Ketiga, aktif membangun narasi alternatif di media digital yang mampu menggusur narasi-narasi kebencian dan adu-domba. Di tahun politik yang panas ini, ranah digital kita cenderung didominasi oleh narasi berbau sentimen kebencian dan permusuhan.

Fanatisme politik yang berkelindan dengan konservatisme agama menjadi stimulus bagi munculnya kontroversi dan perang opini yang lahirnya memecah-belah masyarakat. Idealnya, kaum muda harus aktif memproduksi konten yang mencerahkan sekaligus mendamaikan. Jika tidak, cukuplah tidak menambah kegaduhan dunia digital dengan konten-konten yang kontroversial. Di tengah segala kesengkarutan dunia digital itu, memproduksi konten receh yang sekadar berbagai kelucuan atau humor jauh lebih baik ketimbang ikut arus ke dalam pusaran perdebatan yang tidak perlu.

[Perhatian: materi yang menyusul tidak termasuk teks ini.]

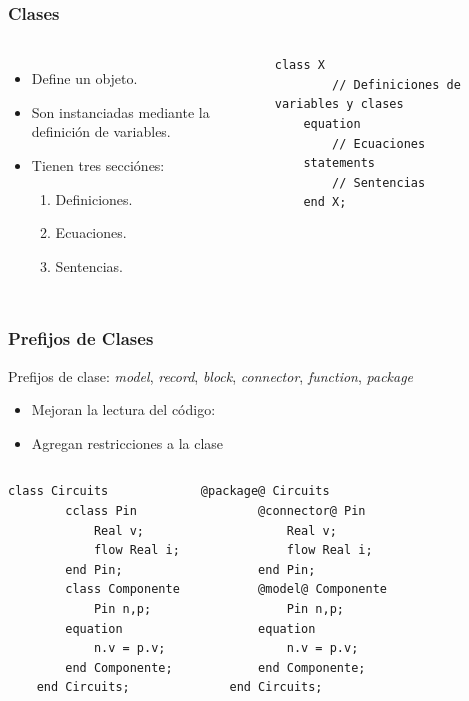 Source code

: \documentclass[aspectratio=169,10pt]{beamer}
\begin{document}
\begin{frame}[fragile]
\frametitle{Clases} 
\begin{columns}  
\begin{itemize}
    \item Define un objeto.
    \item Son instanciadas mediante la definici\'on de variables.
    \item Tienen tres secci\'ones:
        \begin{enumerate}
            \item Definiciones.
            \item Ecuaciones.
            \item Sentencias.
        \end{enumerate}
\end{itemize}

\begin{lstlisting}[style=base]
    class X
        // Definiciones de variables y clases   
    equation
        // Ecuaciones
    statements
        // Sentencias
    end X;   
\end{lstlisting}
\end{columns}
\end{frame}

\begin{frame}[fragile]
\frametitle{Prefijos de Clases} 
Prefijos de clase: \textit{model}, \textit{record}, \textit{block}, \textit{connector}, \textit{function}, \textit{package}
\begin{itemize}
    \item Mejoran la lectura del c\'odigo:
    \item Agregan restricciones a la clase
\end{itemize}   

\begin{columns}  
\begin{lstlisting}[style=base]
    class Circuits
        cclass Pin
            Real v;
            flow Real i;
        end Pin;
        class Componente
            Pin n,p;
        equation 
            n.v = p.v;
        end Componente; 
    end Circuits;   
\end{lstlisting}
\par

\begin{lstlisting}[style=base]
    @package@ Circuits
        @connector@ Pin
            Real v;
            flow Real i;
        end Pin;
        @model@ Componente
            Pin n,p;
        equation 
            n.v = p.v;
        end Componente; 
    end Circuits;   
\end{lstlisting}
\par
\end{columns}
\end{frame}
\end{document}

Tugas sebagai agen perdamaian ini memang lebih banyak dibebankan ke pundak kaum muda. Hal itu bukan tanpa sebab. Dalam perjalanan sejarah bangsa, kaum muda selalu menjadi aktor penting dalam perubahan sosial. Dimulai sejak era pra-kemerdekaan, yakni lahirnya Boedi Oetomo (1908), Sumpah Pemuda (1928), hingga revolusi 1945, lalu era pasca kemerdekaan yaitu Reformasi 1998, kaum muda selalu memegang peran sentral.

Kini, di tengah era disrupsi digital peran kaum muda dalam perubahan sosial sekali lagi diharapkan. Kaum muda harus tampil sebagai agen keramaian yang mengambil inisiatif untuk melawan segala narasi kebencian, permusuhan dan adu-domba yang dikemas dalam isu politik maupun agama.